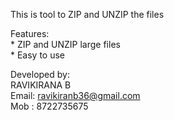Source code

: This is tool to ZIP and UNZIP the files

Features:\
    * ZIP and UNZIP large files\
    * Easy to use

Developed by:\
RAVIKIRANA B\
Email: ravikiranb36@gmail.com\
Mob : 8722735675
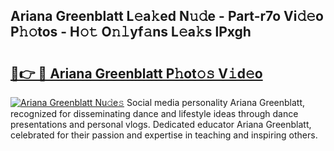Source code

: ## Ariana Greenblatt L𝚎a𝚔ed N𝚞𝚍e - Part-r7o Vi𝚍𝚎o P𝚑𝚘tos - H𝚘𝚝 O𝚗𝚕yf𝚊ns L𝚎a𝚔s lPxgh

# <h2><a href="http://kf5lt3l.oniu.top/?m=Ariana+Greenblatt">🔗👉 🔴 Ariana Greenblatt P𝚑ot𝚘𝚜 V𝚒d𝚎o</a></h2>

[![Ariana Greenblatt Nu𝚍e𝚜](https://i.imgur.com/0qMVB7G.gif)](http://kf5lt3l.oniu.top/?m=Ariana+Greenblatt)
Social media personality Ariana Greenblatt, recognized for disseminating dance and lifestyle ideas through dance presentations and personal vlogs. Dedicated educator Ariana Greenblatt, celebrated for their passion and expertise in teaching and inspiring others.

++++

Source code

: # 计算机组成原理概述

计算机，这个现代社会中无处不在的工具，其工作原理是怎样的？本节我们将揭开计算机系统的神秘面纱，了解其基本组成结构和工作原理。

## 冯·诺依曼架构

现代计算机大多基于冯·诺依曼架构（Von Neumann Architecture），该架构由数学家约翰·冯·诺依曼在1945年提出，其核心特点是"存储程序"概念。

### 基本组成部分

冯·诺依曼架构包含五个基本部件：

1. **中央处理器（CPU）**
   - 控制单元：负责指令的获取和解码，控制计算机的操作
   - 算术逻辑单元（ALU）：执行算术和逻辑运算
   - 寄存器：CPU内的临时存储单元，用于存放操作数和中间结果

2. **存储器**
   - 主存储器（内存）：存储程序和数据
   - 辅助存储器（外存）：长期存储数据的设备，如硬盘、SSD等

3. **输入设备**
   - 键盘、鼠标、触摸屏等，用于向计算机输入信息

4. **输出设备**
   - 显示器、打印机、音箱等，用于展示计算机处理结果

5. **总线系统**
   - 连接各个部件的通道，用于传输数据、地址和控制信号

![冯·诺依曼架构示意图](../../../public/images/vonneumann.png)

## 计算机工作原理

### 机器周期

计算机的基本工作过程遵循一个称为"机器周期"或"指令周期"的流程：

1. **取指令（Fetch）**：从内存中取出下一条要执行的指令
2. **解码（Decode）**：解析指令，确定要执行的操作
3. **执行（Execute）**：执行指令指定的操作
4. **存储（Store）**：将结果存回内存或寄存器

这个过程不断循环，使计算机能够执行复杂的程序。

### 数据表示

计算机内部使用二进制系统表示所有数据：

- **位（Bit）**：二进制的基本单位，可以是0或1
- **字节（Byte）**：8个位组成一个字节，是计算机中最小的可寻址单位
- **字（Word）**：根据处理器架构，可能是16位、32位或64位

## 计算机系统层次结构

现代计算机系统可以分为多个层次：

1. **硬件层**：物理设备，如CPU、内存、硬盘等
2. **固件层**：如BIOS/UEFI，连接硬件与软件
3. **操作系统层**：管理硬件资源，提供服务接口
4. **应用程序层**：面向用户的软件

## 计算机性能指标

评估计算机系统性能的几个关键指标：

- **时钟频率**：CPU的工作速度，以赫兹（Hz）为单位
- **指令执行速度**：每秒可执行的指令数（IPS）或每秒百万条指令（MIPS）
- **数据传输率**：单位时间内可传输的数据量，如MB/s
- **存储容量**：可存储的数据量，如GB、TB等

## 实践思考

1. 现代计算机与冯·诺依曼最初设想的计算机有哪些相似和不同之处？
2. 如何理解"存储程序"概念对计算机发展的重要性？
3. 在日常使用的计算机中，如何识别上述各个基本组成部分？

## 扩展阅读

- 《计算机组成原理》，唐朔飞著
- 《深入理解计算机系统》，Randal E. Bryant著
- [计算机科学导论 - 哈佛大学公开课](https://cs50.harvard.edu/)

++++

> WHAT THE TASK REQUIRES
Within the listing, how many lines include the string "UNZIP"? Supply the number and no further words.

> EXERCISE RESULT
2